= Beginning of Section =

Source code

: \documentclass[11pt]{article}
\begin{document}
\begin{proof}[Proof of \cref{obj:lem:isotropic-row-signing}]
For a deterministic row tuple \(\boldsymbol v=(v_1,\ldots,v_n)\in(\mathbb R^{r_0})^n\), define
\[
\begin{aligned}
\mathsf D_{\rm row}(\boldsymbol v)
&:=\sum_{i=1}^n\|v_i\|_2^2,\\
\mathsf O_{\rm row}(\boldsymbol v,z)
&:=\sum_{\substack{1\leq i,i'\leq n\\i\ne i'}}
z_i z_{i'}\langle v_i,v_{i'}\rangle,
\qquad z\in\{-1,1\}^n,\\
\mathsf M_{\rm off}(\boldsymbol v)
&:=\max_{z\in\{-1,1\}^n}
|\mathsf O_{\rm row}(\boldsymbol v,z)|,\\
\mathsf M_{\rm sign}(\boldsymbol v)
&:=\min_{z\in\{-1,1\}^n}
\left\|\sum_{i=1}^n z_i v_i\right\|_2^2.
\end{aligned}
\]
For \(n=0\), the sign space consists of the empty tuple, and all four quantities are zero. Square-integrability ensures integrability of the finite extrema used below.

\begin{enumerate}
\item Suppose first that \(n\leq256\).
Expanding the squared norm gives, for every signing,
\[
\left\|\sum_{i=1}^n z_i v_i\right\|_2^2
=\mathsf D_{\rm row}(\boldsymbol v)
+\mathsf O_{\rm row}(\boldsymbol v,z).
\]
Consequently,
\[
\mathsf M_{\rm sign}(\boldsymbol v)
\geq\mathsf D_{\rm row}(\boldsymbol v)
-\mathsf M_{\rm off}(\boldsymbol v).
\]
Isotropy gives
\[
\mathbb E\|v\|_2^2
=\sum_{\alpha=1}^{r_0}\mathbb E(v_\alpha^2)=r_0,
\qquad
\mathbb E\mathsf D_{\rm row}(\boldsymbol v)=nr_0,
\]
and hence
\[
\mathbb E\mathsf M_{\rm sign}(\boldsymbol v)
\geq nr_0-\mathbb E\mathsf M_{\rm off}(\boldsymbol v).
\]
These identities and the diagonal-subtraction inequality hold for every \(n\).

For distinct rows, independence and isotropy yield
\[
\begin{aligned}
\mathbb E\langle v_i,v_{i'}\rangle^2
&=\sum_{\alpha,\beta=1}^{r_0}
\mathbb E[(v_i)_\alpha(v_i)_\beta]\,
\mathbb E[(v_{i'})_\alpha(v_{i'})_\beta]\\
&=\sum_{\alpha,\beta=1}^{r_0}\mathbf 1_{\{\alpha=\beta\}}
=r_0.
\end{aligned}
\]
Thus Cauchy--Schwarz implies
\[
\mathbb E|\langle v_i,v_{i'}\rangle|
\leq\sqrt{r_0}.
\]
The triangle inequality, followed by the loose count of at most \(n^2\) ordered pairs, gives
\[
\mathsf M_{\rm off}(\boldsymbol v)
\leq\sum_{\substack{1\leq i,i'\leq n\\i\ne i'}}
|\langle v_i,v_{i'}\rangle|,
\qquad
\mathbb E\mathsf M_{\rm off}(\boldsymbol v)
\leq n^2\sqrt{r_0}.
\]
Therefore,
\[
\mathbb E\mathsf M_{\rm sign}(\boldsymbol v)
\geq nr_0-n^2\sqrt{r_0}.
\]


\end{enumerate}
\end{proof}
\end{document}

= End of Section =

◆ EXERCISE OBJECTIVE:
In the listing above, find each line containing "inequality" and copy it.

◆ ANSWER TO THIS EXERCISE:
These identities and the diagonal-subtraction inequality hold for every \(n\).
The triangle inequality, followed by the loose count of at most \(n^2\) ordered pairs, gives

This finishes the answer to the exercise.